Characterization of purified recombinant E. coli MEs and deletions. (A) Coomassie-stained SDS-PAGE (5 μg of each protein) of recombinant purified MaeB, SfcA, Sp1 (in this case, a total extract of the insoluble fraction of induced BL21 cells transformed with pET-Sp1), Sp2, Sp3, and MaeB-PTA. (B) Western blot using antibodies against recombinant MaeB. The proteins shown in panel A were transferred for Western analysis. Molecular mass markers (MWM) were run on the left of each gel. (C) Nondenaturing activity gels. Purified SfcA (2 mU) was detected as NAD ME activity, while purified MaeB (2 mU), Sp2 (10 μg), Sp3 (2 mU), and MaeB-PTA (10 μg) were detected as NADP ME activity.
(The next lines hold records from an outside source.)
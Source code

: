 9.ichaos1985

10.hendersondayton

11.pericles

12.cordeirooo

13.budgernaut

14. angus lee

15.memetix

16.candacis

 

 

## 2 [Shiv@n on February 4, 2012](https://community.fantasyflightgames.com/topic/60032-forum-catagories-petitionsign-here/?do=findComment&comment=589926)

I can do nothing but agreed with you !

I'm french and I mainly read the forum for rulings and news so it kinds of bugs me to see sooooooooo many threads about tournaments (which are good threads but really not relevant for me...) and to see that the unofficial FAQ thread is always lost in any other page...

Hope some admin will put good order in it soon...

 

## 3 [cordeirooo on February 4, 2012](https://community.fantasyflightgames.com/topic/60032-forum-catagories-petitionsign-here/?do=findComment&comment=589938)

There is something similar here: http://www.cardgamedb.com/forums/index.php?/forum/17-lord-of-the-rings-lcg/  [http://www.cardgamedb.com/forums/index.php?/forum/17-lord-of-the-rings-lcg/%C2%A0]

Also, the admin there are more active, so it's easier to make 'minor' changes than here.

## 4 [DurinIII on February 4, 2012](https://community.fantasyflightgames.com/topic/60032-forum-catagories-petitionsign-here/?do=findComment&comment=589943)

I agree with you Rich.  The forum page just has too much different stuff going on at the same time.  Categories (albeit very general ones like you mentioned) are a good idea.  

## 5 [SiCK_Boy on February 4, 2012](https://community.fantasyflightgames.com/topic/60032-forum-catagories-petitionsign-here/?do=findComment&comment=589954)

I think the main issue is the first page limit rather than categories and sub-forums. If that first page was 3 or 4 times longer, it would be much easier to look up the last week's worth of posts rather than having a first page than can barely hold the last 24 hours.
Native molecular markers were loaded on the left of each gel and Coomassie blue stained. (D) Coomassie blue-stained native gel (5 μg of each protein) of purified recombinant SfcA, MaeB, Sp2, Sp3, and MaeB-PTA. Native molecular markers were loaded on the left.

FIG. 4.

Regulatory properties of recombinant SfcA, MaeB, and Sp3. ME activity was measured for each isoform at pH 7.5 in the presence of 2 mM of each effector indicated on the y axes, with the exception of CoA, acetyl-CoA, and palmitoyl-CoA (50 μM). The malate concentration was kept at approximately one-fifth of the K_m value for each isoform (0.1 mM for SfcA, 0.6 mM for MaeB, and 1 mM for Sp3). The results are presented as the percentages of activity in the presence of the effectors in relation to the activity measured in the absence of the metabolites. The assays were done at least in triplicate, and the error bars indicate deviations between the measurements. Significant inhibition is shown by dark-gray bars with hatching. Significant activation is shown by light-gray bars with cross-hatching.

FIG. 5.

Comparison of the amino acid sequences from E. coli MaeB, PTA, and EutD. The sequences for E. coli MaeB, PTA, and EutD were aligned using CLUSTAL W (version 1.82). The similarity among these three proteins extended over the approximately 350 carboxyl-terminal amino acids from MaeB and PTA and the complete sequence from EutD. Conserved regions among the three proteins are marked with boxes.